TFSA Mistake Costs Young Canadians Millions in Lost Growth
TFSA mistake costing young Canadians millions

A significant financial misstep is preventing younger Canadians from building substantial wealth through their Tax-Free Savings Accounts, according to new research from TD Bank.

The TFSA Investment Gap

While approximately 60 percent of generation Z and millennial Canadians have opened TFSAs, a troubling 41 percent are simply holding cash in these accounts rather than investing the funds.

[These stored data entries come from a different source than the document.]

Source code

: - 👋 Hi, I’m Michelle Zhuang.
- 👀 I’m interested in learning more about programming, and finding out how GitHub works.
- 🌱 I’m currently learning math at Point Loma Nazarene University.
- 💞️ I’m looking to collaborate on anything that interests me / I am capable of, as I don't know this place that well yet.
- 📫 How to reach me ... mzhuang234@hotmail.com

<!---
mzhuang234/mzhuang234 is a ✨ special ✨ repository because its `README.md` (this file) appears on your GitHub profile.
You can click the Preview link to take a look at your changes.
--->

This pattern contrasts with the broader population, where 65 percent of all respondents have TFSAs but only 39 percent aren't investing within them.

The survey, released in November 2025, highlights a critical knowledge gap among younger investors who may not fully understand how TFSAs differ from traditional savings accounts.

Why This Mistake Matters

Simply parking cash in a TFSA dramatically limits its wealth-building potential, explained Pat Giles, vice-president of saving and investing journey at TD. Even small, consistent investments can help Canadians maximize the full tax-free benefits these accounts offer.

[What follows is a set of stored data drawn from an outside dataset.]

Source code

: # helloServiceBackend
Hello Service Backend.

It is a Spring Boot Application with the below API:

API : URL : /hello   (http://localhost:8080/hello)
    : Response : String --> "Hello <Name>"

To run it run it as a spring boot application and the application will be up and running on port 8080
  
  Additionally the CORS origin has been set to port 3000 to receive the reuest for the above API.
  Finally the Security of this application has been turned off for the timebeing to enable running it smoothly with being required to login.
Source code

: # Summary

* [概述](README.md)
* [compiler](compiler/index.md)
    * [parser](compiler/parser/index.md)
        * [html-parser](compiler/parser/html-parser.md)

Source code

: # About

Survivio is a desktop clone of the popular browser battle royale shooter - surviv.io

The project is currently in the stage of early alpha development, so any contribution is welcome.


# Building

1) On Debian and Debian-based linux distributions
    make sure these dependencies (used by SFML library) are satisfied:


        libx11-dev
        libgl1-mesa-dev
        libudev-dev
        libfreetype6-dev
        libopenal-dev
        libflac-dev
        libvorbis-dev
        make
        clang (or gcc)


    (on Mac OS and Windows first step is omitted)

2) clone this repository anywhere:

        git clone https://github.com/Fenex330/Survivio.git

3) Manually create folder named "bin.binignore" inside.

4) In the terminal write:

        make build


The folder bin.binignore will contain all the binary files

Diandra Camilleri, associate portfolio manager at Verecan Capital Management Inc., noted that confusion often starts with the account name itself. Many young people don't realize that TFSAs can hold investments beyond cash savings.

Unlike regular savings accounts that typically offer minimal interest, TFSAs can contain stocks, bonds, mutual funds, ETFs, and GICs, all growing completely tax-free. Contributions use after-tax dollars, and withdrawals occur without penalties, providing greater flexibility than RRSPs.

Overcoming Investment Barriers

The research identified several obstacles preventing younger Canadians from investing. Among those without TFSAs, nearly three-quarters cited lack of knowledge as their primary barrier significantly higher than the 50 percent average across all age groups.

Additional challenges include uncertainty about where to begin (35 percent of gen Z), limited understanding of TFSA benefits (25 percent), and finding investing too complicated (16 percent).

Despite these hurdles, there's encouraging momentum. A quarter of generation Z respondents plan to begin investing within the next year, with 40 percent viewing TFSAs as a simple first step into the investment world.

Financial professionals emphasize the importance of educating young Canadians about how to leverage TFSAs effectively, particularly given the 2025 contribution limit of $7,000 that could be working much harder for their financial futures.